AI and robotics play a growing role in everyday life and industry — and make their demands of cables: extreme reverse bending and rotating movements plus tight confines place challenges on the cables sector. A look at this.
Robotics and automation hit a record €14.5 billion turnover in Germany in 2017 — a plus of 13 percent over the year before. For 2018 the VDMA Robotics + Automation Association is forecasting 9 percent growth of the sector to €15.8 billion. Between 2010 and 2017, say the experts, the sector grew an average 10 percent annually, almost doubling its turnover in this period.
The cables sector must move on with the worldwide trend to automation and digitalization, facing the high demands in robotics. Because depending on where a robot is used and its functionality, the cabling must withstand heavy mechanical stress, by the same kind of motion, again and again for instance. “Operators of robots increasingly expect the reliability and availability of robots to rise, and today’s 2 to 3 million torsion and bending cycles, like for control and sensor leads, to easily hit 10 million and more”, states Marco Reichenbächer, manager international strategic marketing of Belden. “Then it will often be possible to have a robot work for maybe 7 years without changing cables.”
Driving the complexity of cables, he says, is the increase in robot classes, differing in weight, size, application, and having to act in the tightest spaces. That calls for very small bending radius, and in turn smaller cable diameter. This is where Belden implements a solution like an elastic filler element that has a damping effect on the forces produced by torsion, and will enable five times the bending radius of the outer diameter.

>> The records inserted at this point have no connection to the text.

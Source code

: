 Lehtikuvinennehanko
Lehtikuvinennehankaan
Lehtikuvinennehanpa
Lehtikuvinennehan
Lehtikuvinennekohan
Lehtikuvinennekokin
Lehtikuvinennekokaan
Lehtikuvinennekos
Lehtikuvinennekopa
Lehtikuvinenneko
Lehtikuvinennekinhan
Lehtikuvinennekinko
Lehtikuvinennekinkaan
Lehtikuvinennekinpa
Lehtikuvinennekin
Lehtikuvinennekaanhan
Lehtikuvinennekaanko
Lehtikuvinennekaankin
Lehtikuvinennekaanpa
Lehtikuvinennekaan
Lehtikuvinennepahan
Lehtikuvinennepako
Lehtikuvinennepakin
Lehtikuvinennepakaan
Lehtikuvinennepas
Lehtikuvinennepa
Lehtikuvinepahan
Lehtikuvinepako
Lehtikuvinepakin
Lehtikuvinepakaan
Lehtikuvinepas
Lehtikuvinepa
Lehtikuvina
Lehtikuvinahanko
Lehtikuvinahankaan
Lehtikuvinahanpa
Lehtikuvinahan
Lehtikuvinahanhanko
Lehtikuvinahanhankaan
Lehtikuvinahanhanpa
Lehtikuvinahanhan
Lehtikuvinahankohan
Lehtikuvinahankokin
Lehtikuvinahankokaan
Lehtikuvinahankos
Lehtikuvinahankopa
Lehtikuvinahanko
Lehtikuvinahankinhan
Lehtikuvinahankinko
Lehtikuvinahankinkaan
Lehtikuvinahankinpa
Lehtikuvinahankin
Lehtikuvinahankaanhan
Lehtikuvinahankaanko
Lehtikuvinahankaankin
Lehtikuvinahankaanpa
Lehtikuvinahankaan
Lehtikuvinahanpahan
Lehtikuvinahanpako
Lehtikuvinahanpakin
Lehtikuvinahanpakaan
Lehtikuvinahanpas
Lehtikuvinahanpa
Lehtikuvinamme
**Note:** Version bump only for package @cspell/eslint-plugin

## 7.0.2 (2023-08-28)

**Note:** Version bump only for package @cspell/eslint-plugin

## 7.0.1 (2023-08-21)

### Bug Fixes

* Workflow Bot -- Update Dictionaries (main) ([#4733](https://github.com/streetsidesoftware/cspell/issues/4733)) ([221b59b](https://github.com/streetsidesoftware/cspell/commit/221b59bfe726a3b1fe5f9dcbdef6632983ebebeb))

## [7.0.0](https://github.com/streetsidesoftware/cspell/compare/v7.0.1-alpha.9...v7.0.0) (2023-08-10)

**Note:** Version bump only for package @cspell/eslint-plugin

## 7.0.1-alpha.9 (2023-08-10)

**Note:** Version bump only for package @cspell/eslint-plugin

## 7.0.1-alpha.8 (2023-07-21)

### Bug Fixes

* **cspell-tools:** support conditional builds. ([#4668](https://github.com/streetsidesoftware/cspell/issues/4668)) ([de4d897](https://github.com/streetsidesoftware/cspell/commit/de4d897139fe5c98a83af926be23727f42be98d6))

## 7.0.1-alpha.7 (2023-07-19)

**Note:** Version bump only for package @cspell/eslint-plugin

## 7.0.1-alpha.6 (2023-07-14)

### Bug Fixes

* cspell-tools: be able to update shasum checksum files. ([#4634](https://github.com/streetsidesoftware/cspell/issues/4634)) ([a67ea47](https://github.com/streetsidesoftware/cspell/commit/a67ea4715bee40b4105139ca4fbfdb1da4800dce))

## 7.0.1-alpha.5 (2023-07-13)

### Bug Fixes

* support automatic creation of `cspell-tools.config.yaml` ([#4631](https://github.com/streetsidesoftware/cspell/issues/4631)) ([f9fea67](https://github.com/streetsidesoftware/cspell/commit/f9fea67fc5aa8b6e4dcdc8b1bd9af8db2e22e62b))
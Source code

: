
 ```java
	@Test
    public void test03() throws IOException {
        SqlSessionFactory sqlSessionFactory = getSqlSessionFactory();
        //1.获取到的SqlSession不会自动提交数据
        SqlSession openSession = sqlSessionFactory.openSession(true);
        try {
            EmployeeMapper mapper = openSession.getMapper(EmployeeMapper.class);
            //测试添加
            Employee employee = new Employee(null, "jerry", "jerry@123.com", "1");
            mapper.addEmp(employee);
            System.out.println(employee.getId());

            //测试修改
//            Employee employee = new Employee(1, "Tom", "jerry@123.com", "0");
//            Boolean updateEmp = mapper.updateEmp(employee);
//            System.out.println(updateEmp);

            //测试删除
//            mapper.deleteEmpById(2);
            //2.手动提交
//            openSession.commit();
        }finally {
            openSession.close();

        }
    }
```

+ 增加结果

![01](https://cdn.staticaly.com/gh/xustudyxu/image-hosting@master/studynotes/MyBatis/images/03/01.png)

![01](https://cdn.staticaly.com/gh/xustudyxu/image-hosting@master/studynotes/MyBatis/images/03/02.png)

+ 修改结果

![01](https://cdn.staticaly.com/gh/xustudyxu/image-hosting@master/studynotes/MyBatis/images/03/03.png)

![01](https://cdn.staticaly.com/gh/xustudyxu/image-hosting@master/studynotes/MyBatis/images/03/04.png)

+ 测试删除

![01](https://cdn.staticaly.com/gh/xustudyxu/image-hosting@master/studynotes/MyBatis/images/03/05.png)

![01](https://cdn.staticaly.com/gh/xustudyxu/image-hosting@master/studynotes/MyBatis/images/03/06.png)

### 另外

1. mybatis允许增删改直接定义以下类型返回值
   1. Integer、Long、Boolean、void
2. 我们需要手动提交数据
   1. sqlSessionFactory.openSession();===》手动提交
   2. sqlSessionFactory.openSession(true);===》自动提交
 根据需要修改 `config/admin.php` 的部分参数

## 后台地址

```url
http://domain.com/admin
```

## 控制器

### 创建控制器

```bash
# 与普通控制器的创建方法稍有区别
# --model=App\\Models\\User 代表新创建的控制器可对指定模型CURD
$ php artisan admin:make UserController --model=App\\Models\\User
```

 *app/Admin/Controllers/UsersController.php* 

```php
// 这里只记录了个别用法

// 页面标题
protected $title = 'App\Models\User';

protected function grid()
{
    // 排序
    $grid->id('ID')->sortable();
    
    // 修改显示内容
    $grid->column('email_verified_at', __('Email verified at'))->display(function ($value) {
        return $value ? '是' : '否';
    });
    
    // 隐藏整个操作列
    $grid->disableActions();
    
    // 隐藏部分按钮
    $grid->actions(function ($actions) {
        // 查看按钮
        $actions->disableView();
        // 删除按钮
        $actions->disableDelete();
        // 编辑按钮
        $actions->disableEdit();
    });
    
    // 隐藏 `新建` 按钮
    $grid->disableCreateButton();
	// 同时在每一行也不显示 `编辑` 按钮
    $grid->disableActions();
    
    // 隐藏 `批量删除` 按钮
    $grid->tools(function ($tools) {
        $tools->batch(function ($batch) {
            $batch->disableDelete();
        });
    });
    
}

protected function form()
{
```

Further there is the growing demand for gigabit bandwidth, like by image processing systems that, with Gigabit Ethernet and up to two terminals per camera, will increasingly firm a role in robots. Reichenbächer sees a major challenge up front in satisfying the Cat 6A standard (500 MHz) after EIA/TIA 568B2 with up to 10 Gbit/s bandwidth combined with higher reverse bending and rotation. “Today you mainly see Profinet data leads with 1 million torsion cycles. To achieve at least 5 million cycles, it takes expertise for the right mixture of the jacket material, the stranded structure, the bundling of the cores, and additional screening.” The Belden portfolio shows torsion-capable Cat 5e leads with 2 million cycles for robot integration, and it is planning to expand the range.
Likewise influenced by robotics is Ernst & Engbring (E&E Kabeltechnik), a manufacturer of special-purpose cables. “What faces us is the increasingly tight space plus more availability and more precision of the systems”, comments Sven Ortmann, head of development & engineering at E&E. To satisfy this kind of demand, the company, founded in 1952, develops special-purpose cables cooperating close up with the end-user. “In that way we can accumulate a whole wealth of experience, expanding from one project to the next.”
Material — but which?
In automobile production, especially in the body shell and in the paint shop, welding bead resistance and heat strength in ovens is important. “Abrasion-proof and wear-resistant, special polyurethane PUR exhibits high temperature strength as a jacket material. But in and around welding processes you can have 400°C and more for short periods”, explains Reichenbächer. Special PUR mixtures enable more temperature strength, and little adhesion of welding sparks. “A PUR jacket also satisfies further demands in robotics, like freedom from halogen, good resistance to UV radiation, and to a whole number of mineral oils and chemicals.”
Special demands have to be considered when it comes to torsion in conjunction with the shielding. “Rearranging the turns has proven to be an effective shielding method, in other words spiral winding with copper wires or copper film in only one direction. That reduces wear because the copper layers don’t rub against one another.” Where you have reverse bending with a radius of ten times the outer diameter of a cable, the shielding does not wear even for more than 10 million cycles of movement. Plus, it sustains torsional movement from 180 to 360° per meter for the entire lifetime of a cable, and achieves markedly higher tensile strength. “Too little tensile strength straight after installation is the weakness in a cable, because it’s restricted in its movement by the connector.”
In the meantime PUR leads have become standard, driven by the automobile industry and its suppliers from mechanical engineering. “And at the moment no other materials are in sight that excel the properties of PUR. Or offer the kind of cost/value ratio that the customer calls for”, resumes Reichenbächer.